Search the records for "Fragen" and copy each line that holds it.

[Excerpts from a dataset]
★ ★ ★ ★ ★

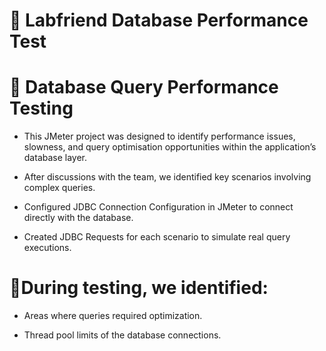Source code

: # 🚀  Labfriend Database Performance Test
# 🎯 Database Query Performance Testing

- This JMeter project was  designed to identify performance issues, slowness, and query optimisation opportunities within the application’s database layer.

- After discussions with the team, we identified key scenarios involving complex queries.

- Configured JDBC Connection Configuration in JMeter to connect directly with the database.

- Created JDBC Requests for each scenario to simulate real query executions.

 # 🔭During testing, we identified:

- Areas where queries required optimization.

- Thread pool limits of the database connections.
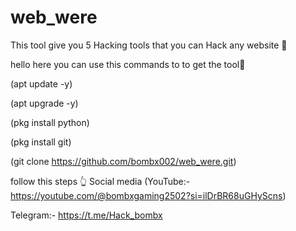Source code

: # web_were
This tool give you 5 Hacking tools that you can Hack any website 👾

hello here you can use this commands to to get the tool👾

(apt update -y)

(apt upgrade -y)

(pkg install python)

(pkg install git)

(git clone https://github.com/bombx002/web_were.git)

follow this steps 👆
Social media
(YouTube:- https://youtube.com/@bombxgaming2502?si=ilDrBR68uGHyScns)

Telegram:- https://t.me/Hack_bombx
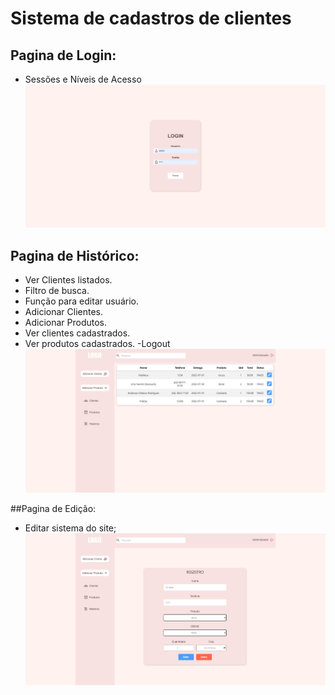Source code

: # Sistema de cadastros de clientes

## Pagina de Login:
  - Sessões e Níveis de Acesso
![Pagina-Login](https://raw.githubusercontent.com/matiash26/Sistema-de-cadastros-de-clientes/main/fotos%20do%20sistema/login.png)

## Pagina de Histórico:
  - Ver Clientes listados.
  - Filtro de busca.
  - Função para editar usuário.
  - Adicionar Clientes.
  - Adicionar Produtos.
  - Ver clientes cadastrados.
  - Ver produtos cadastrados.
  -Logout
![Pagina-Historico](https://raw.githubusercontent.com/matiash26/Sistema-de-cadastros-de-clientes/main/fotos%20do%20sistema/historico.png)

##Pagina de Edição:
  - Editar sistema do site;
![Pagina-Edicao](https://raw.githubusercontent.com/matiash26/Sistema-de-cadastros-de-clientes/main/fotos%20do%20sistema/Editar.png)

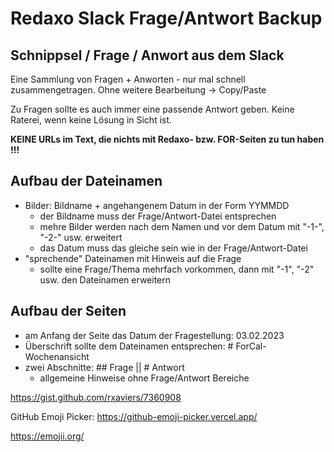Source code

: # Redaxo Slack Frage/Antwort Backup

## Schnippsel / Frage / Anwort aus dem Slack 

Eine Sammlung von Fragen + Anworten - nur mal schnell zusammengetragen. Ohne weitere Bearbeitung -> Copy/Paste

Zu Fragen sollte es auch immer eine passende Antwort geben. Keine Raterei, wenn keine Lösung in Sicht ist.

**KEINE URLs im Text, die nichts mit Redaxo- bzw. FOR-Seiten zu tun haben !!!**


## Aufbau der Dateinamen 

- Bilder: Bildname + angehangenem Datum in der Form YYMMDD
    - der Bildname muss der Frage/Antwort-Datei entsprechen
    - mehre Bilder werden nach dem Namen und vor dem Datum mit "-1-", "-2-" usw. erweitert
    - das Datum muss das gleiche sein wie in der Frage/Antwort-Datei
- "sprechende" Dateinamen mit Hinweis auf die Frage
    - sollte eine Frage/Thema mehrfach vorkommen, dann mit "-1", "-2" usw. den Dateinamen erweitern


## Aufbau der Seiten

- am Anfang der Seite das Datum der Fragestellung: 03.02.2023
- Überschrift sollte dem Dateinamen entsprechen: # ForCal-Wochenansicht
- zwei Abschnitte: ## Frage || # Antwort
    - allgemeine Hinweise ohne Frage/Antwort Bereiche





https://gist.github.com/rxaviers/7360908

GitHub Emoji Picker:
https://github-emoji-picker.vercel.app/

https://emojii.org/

★ ★ ★ ★ ★

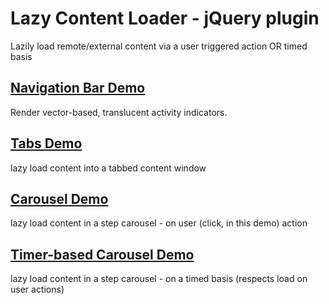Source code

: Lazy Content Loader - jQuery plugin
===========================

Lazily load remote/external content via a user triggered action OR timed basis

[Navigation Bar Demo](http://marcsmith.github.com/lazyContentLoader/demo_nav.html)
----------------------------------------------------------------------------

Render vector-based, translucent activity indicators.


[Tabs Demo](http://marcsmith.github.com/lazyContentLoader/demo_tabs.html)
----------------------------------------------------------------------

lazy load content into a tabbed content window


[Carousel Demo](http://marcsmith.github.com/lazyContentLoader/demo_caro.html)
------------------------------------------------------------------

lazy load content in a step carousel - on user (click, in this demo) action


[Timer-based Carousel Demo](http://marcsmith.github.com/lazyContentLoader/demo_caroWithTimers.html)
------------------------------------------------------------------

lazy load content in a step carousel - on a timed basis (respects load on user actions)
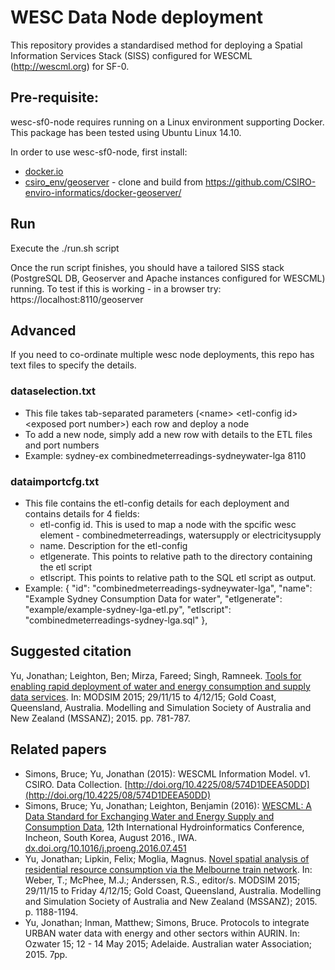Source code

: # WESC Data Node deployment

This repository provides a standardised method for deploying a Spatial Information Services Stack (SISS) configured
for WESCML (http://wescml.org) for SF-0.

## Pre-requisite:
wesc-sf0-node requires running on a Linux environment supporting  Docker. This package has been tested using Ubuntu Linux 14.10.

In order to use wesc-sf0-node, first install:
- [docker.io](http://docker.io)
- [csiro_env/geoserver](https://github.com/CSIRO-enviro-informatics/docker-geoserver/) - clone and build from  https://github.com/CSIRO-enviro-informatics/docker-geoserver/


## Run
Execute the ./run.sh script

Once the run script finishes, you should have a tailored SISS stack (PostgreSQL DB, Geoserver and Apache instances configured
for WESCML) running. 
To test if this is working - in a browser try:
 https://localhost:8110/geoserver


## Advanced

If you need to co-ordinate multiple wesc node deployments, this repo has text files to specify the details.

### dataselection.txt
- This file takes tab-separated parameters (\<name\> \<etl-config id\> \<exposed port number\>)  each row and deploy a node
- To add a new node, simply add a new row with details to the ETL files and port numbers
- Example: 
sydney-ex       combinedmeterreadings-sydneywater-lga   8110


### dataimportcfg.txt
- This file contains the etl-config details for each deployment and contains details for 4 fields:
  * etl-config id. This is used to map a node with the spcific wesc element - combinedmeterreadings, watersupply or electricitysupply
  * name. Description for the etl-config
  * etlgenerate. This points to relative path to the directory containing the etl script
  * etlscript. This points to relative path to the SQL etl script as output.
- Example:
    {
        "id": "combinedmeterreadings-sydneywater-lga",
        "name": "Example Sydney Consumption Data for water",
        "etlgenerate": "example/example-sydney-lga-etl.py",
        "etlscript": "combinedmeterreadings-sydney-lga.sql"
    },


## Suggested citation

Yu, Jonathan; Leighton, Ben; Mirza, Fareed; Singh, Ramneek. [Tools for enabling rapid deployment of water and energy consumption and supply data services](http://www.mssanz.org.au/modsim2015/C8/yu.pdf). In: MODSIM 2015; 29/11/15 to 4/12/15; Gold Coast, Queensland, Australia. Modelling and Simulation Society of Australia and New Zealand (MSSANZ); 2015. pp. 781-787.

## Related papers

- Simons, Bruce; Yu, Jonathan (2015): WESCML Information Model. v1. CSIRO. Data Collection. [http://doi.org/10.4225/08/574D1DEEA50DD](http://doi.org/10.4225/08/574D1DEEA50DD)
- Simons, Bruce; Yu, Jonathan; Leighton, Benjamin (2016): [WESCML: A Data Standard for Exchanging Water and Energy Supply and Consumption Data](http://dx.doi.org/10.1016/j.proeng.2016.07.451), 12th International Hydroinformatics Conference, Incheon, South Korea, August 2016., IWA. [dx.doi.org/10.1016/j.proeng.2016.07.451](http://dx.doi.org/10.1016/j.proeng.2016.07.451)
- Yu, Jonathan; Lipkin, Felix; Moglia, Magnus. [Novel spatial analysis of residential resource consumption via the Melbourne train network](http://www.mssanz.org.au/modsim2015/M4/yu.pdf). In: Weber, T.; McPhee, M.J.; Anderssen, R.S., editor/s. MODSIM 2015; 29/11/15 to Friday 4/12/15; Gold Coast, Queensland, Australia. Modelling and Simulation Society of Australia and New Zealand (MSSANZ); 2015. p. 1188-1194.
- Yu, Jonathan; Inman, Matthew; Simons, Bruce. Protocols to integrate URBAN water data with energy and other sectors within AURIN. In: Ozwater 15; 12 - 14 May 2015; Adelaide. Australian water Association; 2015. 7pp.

★ ★ ★ ★ ★

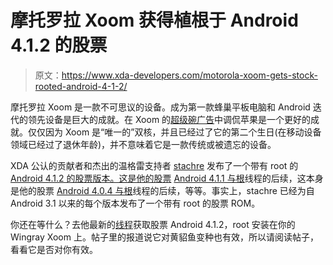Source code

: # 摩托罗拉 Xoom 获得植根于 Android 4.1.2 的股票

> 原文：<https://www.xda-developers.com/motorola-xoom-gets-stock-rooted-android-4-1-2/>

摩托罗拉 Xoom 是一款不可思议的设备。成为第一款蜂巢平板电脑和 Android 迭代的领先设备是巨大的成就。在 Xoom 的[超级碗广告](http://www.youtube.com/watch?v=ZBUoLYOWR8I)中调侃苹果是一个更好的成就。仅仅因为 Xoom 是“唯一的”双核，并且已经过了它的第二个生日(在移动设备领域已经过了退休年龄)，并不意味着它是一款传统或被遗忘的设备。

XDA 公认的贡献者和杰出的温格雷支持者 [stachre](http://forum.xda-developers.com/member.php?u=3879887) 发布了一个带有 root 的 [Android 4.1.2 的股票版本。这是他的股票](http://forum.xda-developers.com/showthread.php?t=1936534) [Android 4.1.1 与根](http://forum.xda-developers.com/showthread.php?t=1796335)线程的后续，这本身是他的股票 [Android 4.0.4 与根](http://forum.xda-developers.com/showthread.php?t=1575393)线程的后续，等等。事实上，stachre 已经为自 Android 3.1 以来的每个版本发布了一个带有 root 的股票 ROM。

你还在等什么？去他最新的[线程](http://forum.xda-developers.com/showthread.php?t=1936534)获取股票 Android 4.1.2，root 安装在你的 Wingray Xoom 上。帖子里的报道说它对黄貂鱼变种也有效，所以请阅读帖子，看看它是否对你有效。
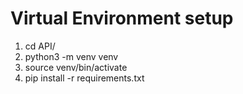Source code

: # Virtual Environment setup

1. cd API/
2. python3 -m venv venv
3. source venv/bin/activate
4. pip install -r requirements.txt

★ ★ ★ ★ ★

▶ _Your response_:
Eine Sammlung von Fragen + Anworten - nur mal schnell zusammengetragen. Ohne weitere Bearbeitung -> Copy/Paste
Zu Fragen sollte es auch immer eine passende Antwort geben. Keine Raterei, wenn keine Lösung in Sicht ist.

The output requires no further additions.